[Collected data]
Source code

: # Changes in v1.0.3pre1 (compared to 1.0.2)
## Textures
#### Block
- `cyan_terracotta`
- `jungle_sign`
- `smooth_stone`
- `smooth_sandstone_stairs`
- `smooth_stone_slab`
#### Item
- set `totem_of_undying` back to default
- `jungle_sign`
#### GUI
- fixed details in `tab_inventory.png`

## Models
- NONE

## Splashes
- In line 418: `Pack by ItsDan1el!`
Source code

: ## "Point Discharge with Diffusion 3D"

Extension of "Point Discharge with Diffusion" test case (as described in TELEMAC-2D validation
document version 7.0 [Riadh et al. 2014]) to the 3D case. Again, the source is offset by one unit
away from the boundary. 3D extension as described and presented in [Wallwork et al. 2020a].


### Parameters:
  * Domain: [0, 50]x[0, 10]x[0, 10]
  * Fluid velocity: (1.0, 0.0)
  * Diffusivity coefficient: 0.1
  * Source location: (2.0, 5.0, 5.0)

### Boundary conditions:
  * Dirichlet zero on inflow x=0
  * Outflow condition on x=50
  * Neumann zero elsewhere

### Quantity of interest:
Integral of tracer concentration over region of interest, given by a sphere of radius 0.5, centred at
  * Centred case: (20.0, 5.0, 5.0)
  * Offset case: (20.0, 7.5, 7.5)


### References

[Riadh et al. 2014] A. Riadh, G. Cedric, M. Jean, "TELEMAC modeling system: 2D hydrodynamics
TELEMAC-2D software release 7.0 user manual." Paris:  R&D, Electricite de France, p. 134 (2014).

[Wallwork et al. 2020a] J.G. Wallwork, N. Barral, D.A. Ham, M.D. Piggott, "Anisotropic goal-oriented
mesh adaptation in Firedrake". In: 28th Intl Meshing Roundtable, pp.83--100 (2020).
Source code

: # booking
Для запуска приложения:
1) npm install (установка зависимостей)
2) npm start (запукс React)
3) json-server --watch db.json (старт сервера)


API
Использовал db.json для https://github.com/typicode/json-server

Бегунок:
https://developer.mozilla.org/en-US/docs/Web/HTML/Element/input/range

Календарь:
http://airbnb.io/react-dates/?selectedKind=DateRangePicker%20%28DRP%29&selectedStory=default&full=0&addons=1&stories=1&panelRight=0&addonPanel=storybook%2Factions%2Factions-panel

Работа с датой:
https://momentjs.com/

=== About this exercise ===
Determine how many of the lines above include the word "Discharge", then give that number and nothing else.

=== Result for this exercise ===
2